_Task instructions_:
Count how many lines in the data hold the word "salient", and give that number alone.

_Input records_:
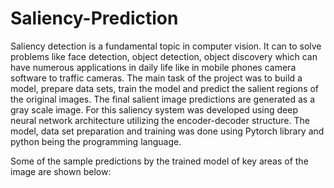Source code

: # Saliency-Prediction

Saliency detection is a fundamental topic in computer vision. It can to solve
problems like face detection, object detection, object discovery which can have
numerous applications in daily life like in mobile phones camera software to
traffic cameras. The main task of the project was to build a model, prepare
data sets, train the model and predict the salient regions of the original images.
The final salient image predictions are generated as a gray scale image. For this
saliency system was developed using deep neural network architecture utilizing
the encoder-decoder structure. The model, data set preparation and training
was done using Pytorch library and python being the programming language.

Some of the sample predictions by the trained model of key areas of the image are shown below:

_Output for this task_:
2